▸ WHAT NEEDS TO BE DONE:
Every line below needs to be printed again exactly, without any of its pictures.

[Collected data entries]
§

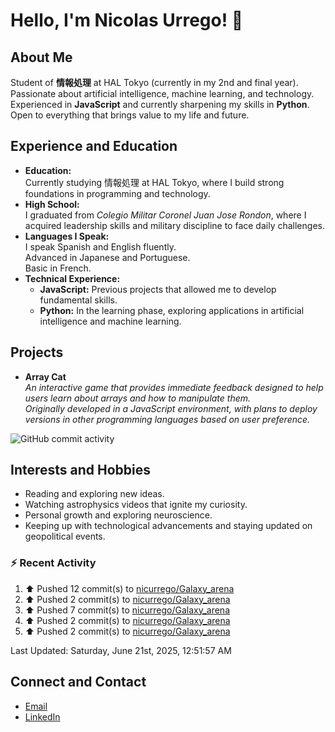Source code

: 
# Hello, I'm Nicolas Urrego! 👋

## About Me
Student of **情報処理** at HAL Tokyo (currently in my 2nd and final year).  
Passionate about artificial intelligence, machine learning, and technology.  
Experienced in **JavaScript** and currently sharpening my skills in **Python**.  
Open to everything that brings value to my life and future.

## Experience and Education
- **Education:**  
  Currently studying 情報処理 at HAL Tokyo, where I build strong foundations in programming and technology.
- **High School:**  
  I graduated from *Colegio Militar Coronel Juan Jose Rondon*, where I acquired leadership skills and military discipline to face daily challenges.
- **Languages I Speak:**  
  I speak Spanish and English fluently.  
  Advanced in Japanese and Portuguese.  
  Basic in French.
- **Technical Experience:**  
  - **JavaScript:** Previous projects that allowed me to develop fundamental skills.  
  - **Python:** In the learning phase, exploring applications in artificial intelligence and machine learning.

## Projects
- **Array Cat**  
  *An interactive game that provides immediate feedback designed to help users learn about arrays and how to manipulate them.  
  Originally developed in a JavaScript environment, with plans to deploy versions in other programming languages based on user preference.*

![GitHub commit activity](https://img.shields.io/github/commit-activity/m/nicurrego/ArrayGame)
## Interests and Hobbies
- Reading and exploring new ideas.
- Watching astrophysics videos that ignite my curiosity.
- Personal growth and exploring neuroscience.
- Keeping up with technological advancements and staying updated on geopolitical events.

### :zap: Recent Activity
<!--RECENT_ACTIVITY:start-->
1. ⬆️ Pushed 12 commit(s) to [nicurrego/Galaxy_arena](https://github.com/nicurrego/Galaxy_arena)<br>
2. ⬆️ Pushed 2 commit(s) to [nicurrego/Galaxy_arena](https://github.com/nicurrego/Galaxy_arena)<br>
3. ⬆️ Pushed 7 commit(s) to [nicurrego/Galaxy_arena](https://github.com/nicurrego/Galaxy_arena)<br>
4. ⬆️ Pushed 2 commit(s) to [nicurrego/Galaxy_arena](https://github.com/nicurrego/Galaxy_arena)<br>
5. ⬆️ Pushed 2 commit(s) to [nicurrego/Galaxy_arena](https://github.com/nicurrego/Galaxy_arena)<br>
<!--RECENT_ACTIVITY:end-->

<!--RECENT_ACTIVITY:last_update-->
Last Updated: Saturday, June 21st, 2025, 12:51:57 AM
<!--RECENT_ACTIVITY:last_update_end-->

## Connect and Contact
- [Email](mailto:nicurrego+github@gmail.com)  
- [LinkedIn](https://www.linkedin.com/in/nicolasurregodiaz)




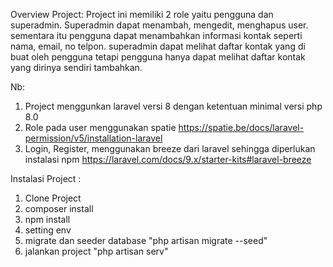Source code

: Overview Project:
Project ini memiliki 2 role yaitu pengguna dan superadmin. Superadmin dapat menambah, mengedit, menghapus user. sementara itu pengguna dapat menambahkan informasi kontak seperti nama, email, no telpon. superadmin dapat melihat daftar kontak yang di buat oleh pengguna tetapi pengguna hanya dapat melihat daftar kontak yang dirinya sendiri tambahkan.

Nb:
1. Project menggunkan laravel versi 8 dengan ketentuan minimal versi php 8.0
2. Role pada user menggunakan spatie https://spatie.be/docs/laravel-permission/v5/installation-laravel
3. Login, Register, menggunakan breeze dari laravel sehingga diperlukan instalasi npm https://laravel.com/docs/9.x/starter-kits#laravel-breeze

Instalasi Project : 
1. Clone Project
2. composer install
3. npm install
4. setting env
5. migrate dan seeder database "php artisan migrate --seed"
4. jalankan project "php artisan serv"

§

▸ EXERCISE RESPONSE:
Source code

: 
# Hello, I'm Nicolas Urrego! 👋

## About Me
Student of **情報処理** at HAL Tokyo (currently in my 2nd and final year).  
Passionate about artificial intelligence, machine learning, and technology.  
Experienced in **JavaScript** and currently sharpening my skills in **Python**.  
Open to everything that brings value to my life and future.

## Experience and Education
- **Education:**  
  Currently studying 情報処理 at HAL Tokyo, where I build strong foundations in programming and technology.
- **High School:**  
  I graduated from *Colegio Militar Coronel Juan Jose Rondon*, where I acquired leadership skills and military discipline to face daily challenges.
- **Languages I Speak:**  
  I speak Spanish and English fluently.  
  Advanced in Japanese and Portuguese.  
  Basic in French.
- **Technical Experience:**  
  - **JavaScript:** Previous projects that allowed me to develop fundamental skills.  
  - **Python:** In the learning phase, exploring applications in artificial intelligence and machine learning.

## Projects
- **Array Cat**  
  *An interactive game that provides immediate feedback designed to help users learn about arrays and how to manipulate them.  
  Originally developed in a JavaScript environment, with plans to deploy versions in other programming languages based on user preference.*

![GitHub commit activity](https://img.shields.io/github/commit-activity/m/nicurrego/ArrayGame)
## Interests and Hobbies
- Reading and exploring new ideas.
- Watching astrophysics videos that ignite my curiosity.
- Personal growth and exploring neuroscience.
- Keeping up with technological advancements and staying updated on geopolitical events.

### :zap: Recent Activity
<!--RECENT_ACTIVITY:start-->
1. ⬆️ Pushed 12 commit(s) to [nicurrego/Galaxy_arena](https://github.com/nicurrego/Galaxy_arena)<br>
2. ⬆️ Pushed 2 commit(s) to [nicurrego/Galaxy_arena](https://github.com/nicurrego/Galaxy_arena)<br>
3. ⬆️ Pushed 7 commit(s) to [nicurrego/Galaxy_arena](https://github.com/nicurrego/Galaxy_arena)<br>
4. ⬆️ Pushed 2 commit(s) to [nicurrego/Galaxy_arena](https://github.com/nicurrego/Galaxy_arena)<br>
5. ⬆️ Pushed 2 commit(s) to [nicurrego/Galaxy_arena](https://github.com/nicurrego/Galaxy_arena)<br>
<!--RECENT_ACTIVITY:end-->

<!--RECENT_ACTIVITY:last_update-->
Last Updated: Saturday, June 21st, 2025, 12:51:57 AM
<!--RECENT_ACTIVITY:last_update_end-->

## Connect and Contact
- [Email](mailto:nicurrego+github@gmail.com)  
- [LinkedIn](https://www.linkedin.com/in/nicolasurregodiaz)




Source code

: Overview Project:
Project ini memiliki 2 role yaitu pengguna dan superadmin. Superadmin dapat menambah, mengedit, menghapus user. sementara itu pengguna dapat menambahkan informasi kontak seperti nama, email, no telpon. superadmin dapat melihat daftar kontak yang di buat oleh pengguna tetapi pengguna hanya dapat melihat daftar kontak yang dirinya sendiri tambahkan.

Nb:
1. Project menggunkan laravel versi 8 dengan ketentuan minimal versi php 8.0
2. Role pada user menggunakan spatie https://spatie.be/docs/laravel-permission/v5/installation-laravel
3. Login, Register, menggunakan breeze dari laravel sehingga diperlukan instalasi npm https://laravel.com/docs/9.x/starter-kits#laravel-breeze

Instalasi Project : 
1. Clone Project
2. composer install
3. npm install
4. setting env
5. migrate dan seeder database "php artisan migrate --seed"
4. jalankan project "php artisan serv"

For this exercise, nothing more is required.